**** Supplied entries ****

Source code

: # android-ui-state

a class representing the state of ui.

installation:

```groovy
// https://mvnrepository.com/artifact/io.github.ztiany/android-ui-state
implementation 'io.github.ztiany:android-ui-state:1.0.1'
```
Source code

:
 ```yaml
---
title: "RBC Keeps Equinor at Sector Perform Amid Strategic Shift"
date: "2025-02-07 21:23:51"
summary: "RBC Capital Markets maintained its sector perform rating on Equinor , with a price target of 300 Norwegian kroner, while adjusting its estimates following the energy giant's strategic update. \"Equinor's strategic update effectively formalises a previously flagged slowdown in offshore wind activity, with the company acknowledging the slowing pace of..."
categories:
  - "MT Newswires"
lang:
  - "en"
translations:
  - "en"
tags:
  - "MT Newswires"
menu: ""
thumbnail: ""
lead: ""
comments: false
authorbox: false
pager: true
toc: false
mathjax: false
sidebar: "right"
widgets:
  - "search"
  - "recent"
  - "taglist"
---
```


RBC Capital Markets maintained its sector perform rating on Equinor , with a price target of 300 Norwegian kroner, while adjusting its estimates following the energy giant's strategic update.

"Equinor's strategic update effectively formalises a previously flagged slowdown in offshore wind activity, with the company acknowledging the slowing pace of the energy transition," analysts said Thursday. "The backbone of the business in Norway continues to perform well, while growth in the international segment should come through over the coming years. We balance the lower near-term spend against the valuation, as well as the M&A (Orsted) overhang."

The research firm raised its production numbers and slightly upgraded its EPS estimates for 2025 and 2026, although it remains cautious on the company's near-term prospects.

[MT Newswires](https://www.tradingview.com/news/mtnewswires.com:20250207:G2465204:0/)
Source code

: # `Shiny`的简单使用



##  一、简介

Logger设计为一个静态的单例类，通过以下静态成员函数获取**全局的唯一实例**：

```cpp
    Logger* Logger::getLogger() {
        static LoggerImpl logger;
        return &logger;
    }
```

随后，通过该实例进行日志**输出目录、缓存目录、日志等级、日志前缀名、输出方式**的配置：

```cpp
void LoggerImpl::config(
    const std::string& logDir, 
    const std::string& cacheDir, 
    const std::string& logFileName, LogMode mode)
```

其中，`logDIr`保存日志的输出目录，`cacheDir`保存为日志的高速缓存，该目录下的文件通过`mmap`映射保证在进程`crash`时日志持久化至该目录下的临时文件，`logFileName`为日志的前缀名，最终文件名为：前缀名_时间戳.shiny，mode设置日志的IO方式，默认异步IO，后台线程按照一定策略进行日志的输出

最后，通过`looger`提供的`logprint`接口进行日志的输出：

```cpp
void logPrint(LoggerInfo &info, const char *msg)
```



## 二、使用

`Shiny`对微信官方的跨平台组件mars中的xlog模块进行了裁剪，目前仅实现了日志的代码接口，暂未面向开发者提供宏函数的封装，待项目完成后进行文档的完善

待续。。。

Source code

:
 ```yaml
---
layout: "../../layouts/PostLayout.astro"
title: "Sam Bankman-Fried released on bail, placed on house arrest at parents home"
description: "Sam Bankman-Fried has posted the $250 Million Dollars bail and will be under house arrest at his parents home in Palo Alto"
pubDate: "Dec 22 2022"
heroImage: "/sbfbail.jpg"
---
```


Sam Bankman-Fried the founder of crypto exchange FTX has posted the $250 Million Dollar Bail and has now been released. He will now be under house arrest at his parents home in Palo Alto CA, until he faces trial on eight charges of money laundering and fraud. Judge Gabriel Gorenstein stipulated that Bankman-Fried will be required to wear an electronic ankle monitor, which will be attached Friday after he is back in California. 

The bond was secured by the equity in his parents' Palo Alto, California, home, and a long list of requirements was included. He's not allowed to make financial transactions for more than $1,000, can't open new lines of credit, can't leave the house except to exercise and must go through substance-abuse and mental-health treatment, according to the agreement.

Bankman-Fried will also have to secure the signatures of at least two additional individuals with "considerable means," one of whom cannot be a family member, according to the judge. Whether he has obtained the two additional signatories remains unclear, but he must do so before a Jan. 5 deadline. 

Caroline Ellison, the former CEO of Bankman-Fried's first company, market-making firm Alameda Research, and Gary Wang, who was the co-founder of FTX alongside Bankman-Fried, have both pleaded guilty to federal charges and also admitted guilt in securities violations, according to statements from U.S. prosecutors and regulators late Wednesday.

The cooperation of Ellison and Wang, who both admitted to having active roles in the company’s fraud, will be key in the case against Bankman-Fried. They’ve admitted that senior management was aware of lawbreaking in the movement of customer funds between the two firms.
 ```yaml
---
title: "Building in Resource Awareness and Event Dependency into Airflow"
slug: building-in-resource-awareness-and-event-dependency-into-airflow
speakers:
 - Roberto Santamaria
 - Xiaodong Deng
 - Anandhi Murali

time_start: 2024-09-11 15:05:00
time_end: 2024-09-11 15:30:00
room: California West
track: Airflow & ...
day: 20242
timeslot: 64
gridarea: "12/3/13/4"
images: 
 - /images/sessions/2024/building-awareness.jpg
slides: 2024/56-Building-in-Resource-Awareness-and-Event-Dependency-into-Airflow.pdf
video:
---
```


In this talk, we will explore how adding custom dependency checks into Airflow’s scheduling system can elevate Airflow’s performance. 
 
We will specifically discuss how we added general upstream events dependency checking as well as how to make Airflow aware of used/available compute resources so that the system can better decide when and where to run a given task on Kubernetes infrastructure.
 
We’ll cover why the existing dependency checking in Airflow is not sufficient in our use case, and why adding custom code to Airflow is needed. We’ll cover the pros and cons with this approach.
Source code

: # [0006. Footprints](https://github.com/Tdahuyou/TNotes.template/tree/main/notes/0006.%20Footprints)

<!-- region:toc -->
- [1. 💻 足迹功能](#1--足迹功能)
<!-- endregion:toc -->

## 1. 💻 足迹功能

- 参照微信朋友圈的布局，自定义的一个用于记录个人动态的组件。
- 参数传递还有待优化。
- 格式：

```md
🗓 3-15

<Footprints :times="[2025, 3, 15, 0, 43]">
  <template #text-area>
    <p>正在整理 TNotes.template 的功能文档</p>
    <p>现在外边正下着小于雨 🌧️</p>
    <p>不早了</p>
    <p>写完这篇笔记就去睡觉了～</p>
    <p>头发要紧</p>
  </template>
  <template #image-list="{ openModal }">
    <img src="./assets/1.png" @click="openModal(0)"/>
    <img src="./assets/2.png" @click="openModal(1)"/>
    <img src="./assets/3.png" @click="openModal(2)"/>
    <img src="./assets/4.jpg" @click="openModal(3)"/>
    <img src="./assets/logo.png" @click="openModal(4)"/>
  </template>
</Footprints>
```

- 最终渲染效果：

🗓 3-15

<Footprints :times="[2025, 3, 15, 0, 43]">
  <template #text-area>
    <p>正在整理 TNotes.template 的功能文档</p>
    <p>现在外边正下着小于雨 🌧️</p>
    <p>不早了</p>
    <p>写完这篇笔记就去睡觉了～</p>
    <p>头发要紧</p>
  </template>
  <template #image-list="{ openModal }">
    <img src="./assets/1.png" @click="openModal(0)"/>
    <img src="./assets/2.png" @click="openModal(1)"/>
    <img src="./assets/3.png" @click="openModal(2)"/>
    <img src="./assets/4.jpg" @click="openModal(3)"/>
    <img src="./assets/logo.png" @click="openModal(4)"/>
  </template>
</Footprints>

****

Task to carry out
Looking at the data above, say how many lines contain the word "case", with no added words.

Answer for this exercise
2